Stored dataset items
-------------------------

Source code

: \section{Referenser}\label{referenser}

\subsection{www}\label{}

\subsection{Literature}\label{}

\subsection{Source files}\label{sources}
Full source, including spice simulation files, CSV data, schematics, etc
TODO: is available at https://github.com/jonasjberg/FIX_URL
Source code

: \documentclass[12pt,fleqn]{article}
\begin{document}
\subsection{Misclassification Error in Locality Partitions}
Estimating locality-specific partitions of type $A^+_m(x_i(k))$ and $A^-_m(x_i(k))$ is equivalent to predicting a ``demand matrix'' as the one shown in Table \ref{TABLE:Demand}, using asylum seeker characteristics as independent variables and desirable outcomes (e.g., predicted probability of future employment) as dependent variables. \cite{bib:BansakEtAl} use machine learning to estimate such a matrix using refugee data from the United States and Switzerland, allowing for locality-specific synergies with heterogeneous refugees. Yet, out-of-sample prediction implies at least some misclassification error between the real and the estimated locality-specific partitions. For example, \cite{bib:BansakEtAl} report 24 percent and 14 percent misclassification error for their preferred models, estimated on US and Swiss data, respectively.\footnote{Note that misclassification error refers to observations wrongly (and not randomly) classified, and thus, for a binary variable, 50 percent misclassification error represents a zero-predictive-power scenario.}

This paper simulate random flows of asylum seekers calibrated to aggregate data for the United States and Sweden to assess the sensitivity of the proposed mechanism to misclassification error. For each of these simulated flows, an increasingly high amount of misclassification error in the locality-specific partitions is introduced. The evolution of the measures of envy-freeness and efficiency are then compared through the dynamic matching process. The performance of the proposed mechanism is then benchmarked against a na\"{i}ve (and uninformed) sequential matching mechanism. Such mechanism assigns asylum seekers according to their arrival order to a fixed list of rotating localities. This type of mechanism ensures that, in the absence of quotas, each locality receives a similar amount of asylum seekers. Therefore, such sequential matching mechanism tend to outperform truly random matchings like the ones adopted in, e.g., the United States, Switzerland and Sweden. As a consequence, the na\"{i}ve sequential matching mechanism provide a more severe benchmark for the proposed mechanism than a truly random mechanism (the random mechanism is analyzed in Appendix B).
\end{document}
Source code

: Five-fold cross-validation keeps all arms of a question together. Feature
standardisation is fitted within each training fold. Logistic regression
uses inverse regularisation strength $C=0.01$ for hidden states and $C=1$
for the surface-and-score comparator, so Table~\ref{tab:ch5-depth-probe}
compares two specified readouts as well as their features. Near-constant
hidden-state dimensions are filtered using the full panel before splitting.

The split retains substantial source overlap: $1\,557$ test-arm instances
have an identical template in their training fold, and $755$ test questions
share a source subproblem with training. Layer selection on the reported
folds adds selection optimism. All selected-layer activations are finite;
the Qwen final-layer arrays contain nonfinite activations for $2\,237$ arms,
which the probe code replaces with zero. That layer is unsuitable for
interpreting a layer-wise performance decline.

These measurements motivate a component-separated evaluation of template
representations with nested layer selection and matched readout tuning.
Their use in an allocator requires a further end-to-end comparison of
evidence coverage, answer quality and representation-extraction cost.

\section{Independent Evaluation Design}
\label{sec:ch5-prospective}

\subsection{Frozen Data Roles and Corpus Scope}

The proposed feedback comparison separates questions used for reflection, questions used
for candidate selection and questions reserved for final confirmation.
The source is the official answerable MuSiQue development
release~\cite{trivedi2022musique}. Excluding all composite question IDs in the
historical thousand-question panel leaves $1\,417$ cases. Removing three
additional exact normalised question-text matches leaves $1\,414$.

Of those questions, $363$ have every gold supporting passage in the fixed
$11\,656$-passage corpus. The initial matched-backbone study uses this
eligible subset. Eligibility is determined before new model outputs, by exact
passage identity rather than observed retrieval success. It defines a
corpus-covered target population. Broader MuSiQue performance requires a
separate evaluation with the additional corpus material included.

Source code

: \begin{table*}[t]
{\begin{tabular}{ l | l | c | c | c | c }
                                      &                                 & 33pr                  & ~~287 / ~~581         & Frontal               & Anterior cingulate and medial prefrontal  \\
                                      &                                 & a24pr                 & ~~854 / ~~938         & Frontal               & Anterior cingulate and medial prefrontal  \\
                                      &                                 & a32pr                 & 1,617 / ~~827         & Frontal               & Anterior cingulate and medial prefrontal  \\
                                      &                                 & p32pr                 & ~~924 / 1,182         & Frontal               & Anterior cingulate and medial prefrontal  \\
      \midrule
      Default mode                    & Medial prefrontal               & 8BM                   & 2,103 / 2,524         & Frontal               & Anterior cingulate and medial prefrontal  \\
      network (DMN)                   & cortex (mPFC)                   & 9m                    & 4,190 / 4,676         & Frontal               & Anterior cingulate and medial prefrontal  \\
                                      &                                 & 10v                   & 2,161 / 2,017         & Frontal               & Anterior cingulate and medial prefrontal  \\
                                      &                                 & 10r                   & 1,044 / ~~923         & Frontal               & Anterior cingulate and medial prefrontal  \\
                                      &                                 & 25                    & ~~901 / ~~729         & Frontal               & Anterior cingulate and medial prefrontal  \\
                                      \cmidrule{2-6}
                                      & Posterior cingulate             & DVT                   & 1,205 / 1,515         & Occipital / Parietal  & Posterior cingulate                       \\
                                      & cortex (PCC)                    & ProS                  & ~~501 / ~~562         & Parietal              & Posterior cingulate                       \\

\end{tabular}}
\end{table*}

-------------------------

WORK REQUEST: Above are the records. Identify each line that contains the word "template".

RESPONSE TO THE TASK:
have an identical template in their training fold, and $755$ test questions
These measurements motivate a component-separated evaluation of template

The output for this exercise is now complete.